__Instructions to follow__.
Which lines of the entries below run from the one holding "### Missing Values" to the one holding "### Outliers and Anomalies", inclusive? Set down exactly those lines and no others.

__The records__.
»»

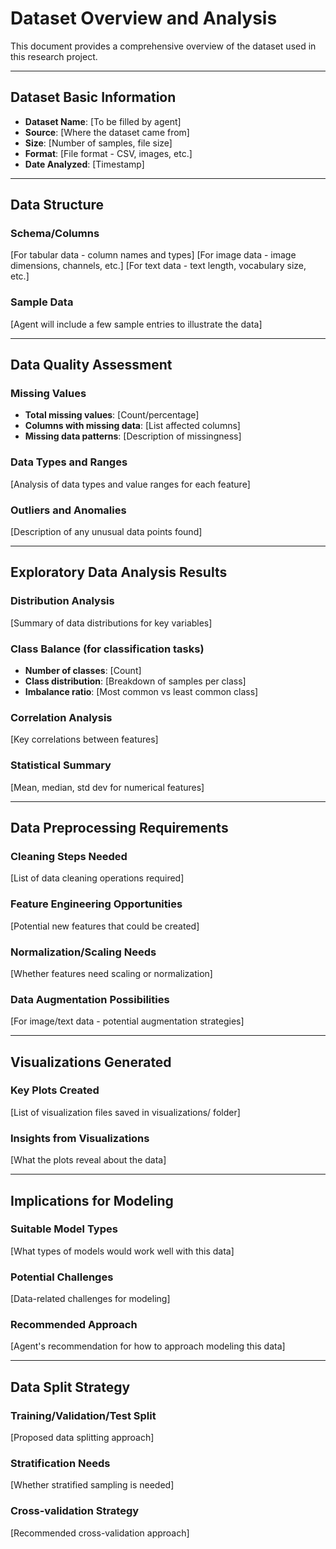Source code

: # Dataset Overview and Analysis

This document provides a comprehensive overview of the dataset used in this research project.

---

## Dataset Basic Information

- **Dataset Name**: [To be filled by agent]
- **Source**: [Where the dataset came from]
- **Size**: [Number of samples, file size]
- **Format**: [File format - CSV, images, etc.]
- **Date Analyzed**: [Timestamp]

---

## Data Structure

### Schema/Columns
[For tabular data - column names and types]
[For image data - image dimensions, channels, etc.]
[For text data - text length, vocabulary size, etc.]

### Sample Data
[Agent will include a few sample entries to illustrate the data]

---

## Data Quality Assessment

### Missing Values
- **Total missing values**: [Count/percentage]
- **Columns with missing data**: [List affected columns]
- **Missing data patterns**: [Description of missingness]

### Data Types and Ranges
[Analysis of data types and value ranges for each feature]

### Outliers and Anomalies
[Description of any unusual data points found]

---

## Exploratory Data Analysis Results

### Distribution Analysis
[Summary of data distributions for key variables]

### Class Balance (for classification tasks)
- **Number of classes**: [Count]
- **Class distribution**: [Breakdown of samples per class]
- **Imbalance ratio**: [Most common vs least common class]

### Correlation Analysis
[Key correlations between features]

### Statistical Summary
[Mean, median, std dev for numerical features]

---

## Data Preprocessing Requirements

### Cleaning Steps Needed
[List of data cleaning operations required]

### Feature Engineering Opportunities
[Potential new features that could be created]

### Normalization/Scaling Needs
[Whether features need scaling or normalization]

### Data Augmentation Possibilities
[For image/text data - potential augmentation strategies]

---

## Visualizations Generated

### Key Plots Created
[List of visualization files saved in visualizations/ folder]

### Insights from Visualizations
[What the plots reveal about the data]

---

## Implications for Modeling

### Suitable Model Types
[What types of models would work well with this data]

### Potential Challenges
[Data-related challenges for modeling]

### Recommended Approach
[Agent's recommendation for how to approach modeling this data]

---

## Data Split Strategy

### Training/Validation/Test Split
[Proposed data splitting approach]

### Stratification Needs
[Whether stratified sampling is needed]

### Cross-validation Strategy
[Recommended cross-validation approach]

««

__The completed task__.
### Missing Values
- **Total missing values**: [Count/percentage]
- **Columns with missing data**: [List affected columns]
- **Missing data patterns**: [Description of missingness]

### Data Types and Ranges
[Analysis of data types and value ranges for each feature]

### Outliers and Anomalies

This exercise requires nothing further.